Assignment: The output is the line holding "- There is also" and all lines after it to the end of the records below; restate them unchanged and add nothing.

The input:

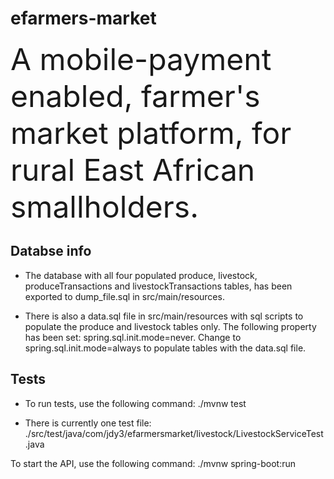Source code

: # efarmers-market

<font size="10">A mobile-payment enabled, farmer's market platform, for rural East African smallholders.</font>

## Databse info

- The database with all four populated produce, livestock, produceTransactions and livestockTransactions tables, has been exported to dump_file.sql in src/main/resources.

- There is also a data.sql file in src/main/resources with sql scripts to populate the produce and livestock tables only. The following property has been set: spring.sql.init.mode=never. Change to spring.sql.init.mode=always to populate tables with the data.sql file.

## Tests

- To run tests, use the following command: ./mvnw test
  
- There is currently one test file: ./src/test/java/com/jdy3/efarmersmarket/livestock/LivestockServiceTest.java

To start the API, use the following command: ./mvnw spring-boot:run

Exercise result:
- There is also a data.sql file in src/main/resources with sql scripts to populate the produce and livestock tables only. The following property has been set: spring.sql.init.mode=never. Change to spring.sql.init.mode=always to populate tables with the data.sql file.

## Tests

- To run tests, use the following command: ./mvnw test
  
- There is currently one test file: ./src/test/java/com/jdy3/efarmersmarket/livestock/LivestockServiceTest.java

To start the API, use the following command: ./mvnw spring-boot:run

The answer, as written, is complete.